I'm looking for a friend with benefits without the friendship..

My glass is ALWAYS half empty. In fact I'm surprised I even have a glass.
Extremely myopic.
Drama-Free? No Way!!!!! Bring it on.

Sometimes I get supervised visits with my kids. No, not conjugal.

No anal the first time we meet. I have rules.
What I’m doing with my life
Don’t overthink this one; tell us what you’re doing day-to-day.
What aren't I doing is more like it. Scratch offs, bottle returns and empty envelopes in bank machines!

Trapped in the payday loan cycle.
I’m really good at
Go on, brag a little (or a lot). We won’t judge.
Kueefing (german spelling)
Watching reality TV.
Stealing tips from tables and not getting caught.
Forging paystubs to get payday loans.
Finding a third.
The first things people usually notice about me
I’m an empty essay… fill me out!
The aroma preceding my physical presence.

Purse made of recycled condoms.

That I have my hand in their pocket

My lazy eye.

The tattoo of an anus on my lower back.
Favorite books, movies, shows, music, and food
Help your potential matches find common interests.
Food: Velveeta
Movies: Bring it On, Grownups 2
TV shows: ALF, Silver Spoons, Different Strokes (hahahaha)

Books: the book of common STD's at the free clinic, the Bible
Music: Carly Rae Jepson, anything by an American Idol Winner, especially that fat black guy.
The six things I could never do without
Think outside the box. Sometimes the little things can say a lot.
Your middle finger
Wet wipes
Bail bonds
A pocket knife
A prepaid cell phone
I spend a lot of time thinking about
Global warming, lunch, or your next vacation… it’s all fair game.
Whether or not I should confess to that murder in 1989....

If I should pop it or just leave it alone.

Why I despise men who put doctor in their profile name or dress in scrubs for a picture.....
On a typical Friday night I am
Netflix and takeout, or getting your party on — how do you let loose?
Getting a payday loan. Starting a fight on Facebook. Pretending to be someone else.

Sniffing the glove.
The most private thing I’m willing to admit
I’m an empty essay… fill me out!
My license is revoked. My children all have different daddies. That wasn't the dog.

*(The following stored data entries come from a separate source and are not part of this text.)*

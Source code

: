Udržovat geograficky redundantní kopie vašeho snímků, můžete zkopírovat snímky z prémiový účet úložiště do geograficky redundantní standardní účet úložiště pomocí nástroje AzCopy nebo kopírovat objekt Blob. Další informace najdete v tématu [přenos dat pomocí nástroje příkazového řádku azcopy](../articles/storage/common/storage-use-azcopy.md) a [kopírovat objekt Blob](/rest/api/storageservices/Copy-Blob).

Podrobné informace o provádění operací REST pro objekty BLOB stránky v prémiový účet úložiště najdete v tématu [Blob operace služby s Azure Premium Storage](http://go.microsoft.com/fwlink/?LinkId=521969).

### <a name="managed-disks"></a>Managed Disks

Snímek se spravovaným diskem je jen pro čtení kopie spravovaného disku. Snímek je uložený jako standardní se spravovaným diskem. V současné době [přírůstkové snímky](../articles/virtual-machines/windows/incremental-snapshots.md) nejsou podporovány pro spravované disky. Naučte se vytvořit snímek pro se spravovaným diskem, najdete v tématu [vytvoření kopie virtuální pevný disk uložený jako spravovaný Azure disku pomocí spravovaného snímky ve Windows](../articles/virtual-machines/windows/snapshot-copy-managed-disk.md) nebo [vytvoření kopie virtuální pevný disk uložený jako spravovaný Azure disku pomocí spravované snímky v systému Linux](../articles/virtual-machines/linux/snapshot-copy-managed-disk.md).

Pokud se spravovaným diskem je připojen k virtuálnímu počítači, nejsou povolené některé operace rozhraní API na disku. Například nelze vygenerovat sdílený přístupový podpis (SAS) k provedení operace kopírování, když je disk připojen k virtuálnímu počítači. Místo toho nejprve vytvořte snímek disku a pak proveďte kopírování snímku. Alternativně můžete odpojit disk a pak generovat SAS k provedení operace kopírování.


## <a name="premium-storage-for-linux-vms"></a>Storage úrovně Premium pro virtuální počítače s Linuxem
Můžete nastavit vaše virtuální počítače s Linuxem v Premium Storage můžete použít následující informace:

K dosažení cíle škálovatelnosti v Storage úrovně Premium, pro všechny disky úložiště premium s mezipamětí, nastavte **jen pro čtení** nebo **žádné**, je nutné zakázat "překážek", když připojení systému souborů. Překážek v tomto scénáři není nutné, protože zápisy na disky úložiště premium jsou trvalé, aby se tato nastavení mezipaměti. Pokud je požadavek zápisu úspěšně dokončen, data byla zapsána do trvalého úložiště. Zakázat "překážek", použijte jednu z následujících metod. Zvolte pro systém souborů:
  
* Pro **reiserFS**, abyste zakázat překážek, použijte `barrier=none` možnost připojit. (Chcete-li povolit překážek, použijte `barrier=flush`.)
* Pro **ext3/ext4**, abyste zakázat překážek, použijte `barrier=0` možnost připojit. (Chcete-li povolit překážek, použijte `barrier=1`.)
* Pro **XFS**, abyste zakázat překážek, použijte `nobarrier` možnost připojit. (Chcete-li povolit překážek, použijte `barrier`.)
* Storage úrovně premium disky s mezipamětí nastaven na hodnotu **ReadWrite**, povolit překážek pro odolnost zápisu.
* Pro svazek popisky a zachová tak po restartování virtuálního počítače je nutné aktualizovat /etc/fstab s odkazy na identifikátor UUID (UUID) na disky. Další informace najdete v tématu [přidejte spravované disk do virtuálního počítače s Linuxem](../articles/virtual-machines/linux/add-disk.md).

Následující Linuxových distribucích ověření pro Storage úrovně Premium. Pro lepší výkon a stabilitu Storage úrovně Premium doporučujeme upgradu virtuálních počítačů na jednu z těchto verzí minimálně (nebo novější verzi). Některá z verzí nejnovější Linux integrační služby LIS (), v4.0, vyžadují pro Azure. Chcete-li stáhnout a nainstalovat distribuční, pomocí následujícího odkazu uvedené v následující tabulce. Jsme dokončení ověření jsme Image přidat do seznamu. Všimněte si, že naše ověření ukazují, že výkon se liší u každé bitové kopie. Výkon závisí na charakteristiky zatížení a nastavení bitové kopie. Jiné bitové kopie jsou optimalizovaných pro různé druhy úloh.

If you answer this question with "not on here" or some stupid variant you are a retard who doesn't understand the question. "Willing"
You should message me if
Offer a few tips to help matches win you over.
You have running water and a mattress protector. I'm messy.

Don't message me if you are a pretentious prick. Also, if you say you are funny in your profile and it doesn't make me laugh, you aren't funny.